Behavioral Assessment in Virtual Reality: An Evaluation of Multi-User Simulations in Healthcare Education
Published in Journal of Organizational Behavior Management, 2023
Steven J. Anbro, Ramona A. Houmanfar, Julie Thomas, Kim Baxter, Frederick C. Harris, Laura H. Crosswell
The Joint Commission conducts ongoing analyses of sentinel events, defined as “a patient safety event (not primarily related to the natural course of the patient’s illness or underlying condition) that reaches a patient and results in any of the following: death, permanent harm, or severe temporary harm and intervention required to sustain life” (Joint Commission, 2019, p. 2). Given the prevalence of medical error leading to sentinel events (death in particular) coupled with increased public awareness of this problem, the healthcare industry has looked to high-reliability organizations (HROs) across other industries for guidance. HROs are organizations whose employees conduct regularly occurring, highly technical operations in working conditions that range from moderate to high levels of potential risk (Anbro et al., 2020).
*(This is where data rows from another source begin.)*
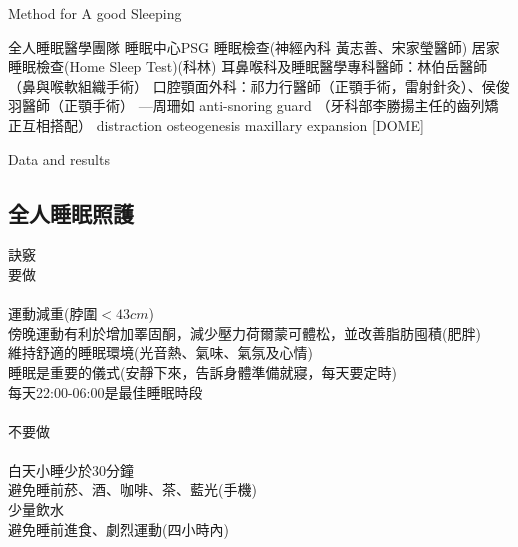 \documentclass[aspectratio=169]{beamer}
\begin{document}
\begin{frame}{Method for A good Sleeping}
\begin{block}{全人睡眠醫學團隊}
睡眠中心PSG 睡眠檢查(神經內科 黃志善、宋家瑩醫師)
居家睡眠檢查(Home Sleep Test)(科林)
耳鼻喉科及睡眠醫學專科醫師：林伯岳醫師（鼻與喉軟組織手術）
口腔顎面外科：祁力行醫師（正顎手術，雷射針灸）、侯俊羽醫師（正顎手術）
—周珊如 anti-snoring guard
（牙科部李勝揚主任的齒列矯正互相搭配）
distraction osteogenesis maxillary expansion [DOME]
~~\\
\end{block}
\end{frame}


\begin{frame}{Data and results}
\subsection{全人睡眠照護}
\begin{block}{訣竅}
~~\\
要做\\
~~\\
運動減重(脖圍$< 43 cm$)\\
傍晚運動有利於增加睪固酮，減少壓力荷爾蒙可體松，並改善脂肪囤積(肥胖)\\
維持舒適的睡眠環境(光音熱、氣味、氣氛及心情)\\
睡眠是重要的儀式(安靜下來，告訴身體準備就寢，每天要定時)\\
每天22:00-06:00是最佳睡眠時段\\


~~\\

不要做\\
~~\\
白天小睡少於30分鐘\\
避免睡前菸、酒、咖啡、茶、藍光(手機)\\
少量飲水\\
避免睡前進食、劇烈運動(四小時內)\\
~~\\
~~\\
\end{block}
\end{frame}
\end{document}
A defining feature of HROs is the interlocking of behavior across managerial and operational levels of an organization; this occasions systemic learning from errors and helps institutionalize performance/safety corrections based on lessons learned and process innovation (Alavosius et al., 2017; Dekker & Woods, 2009). The healthcare industry has particularly looked to the aviation industry and their development of Crew Resource Management (CRM) as a guide to address persisting human/systems challenges.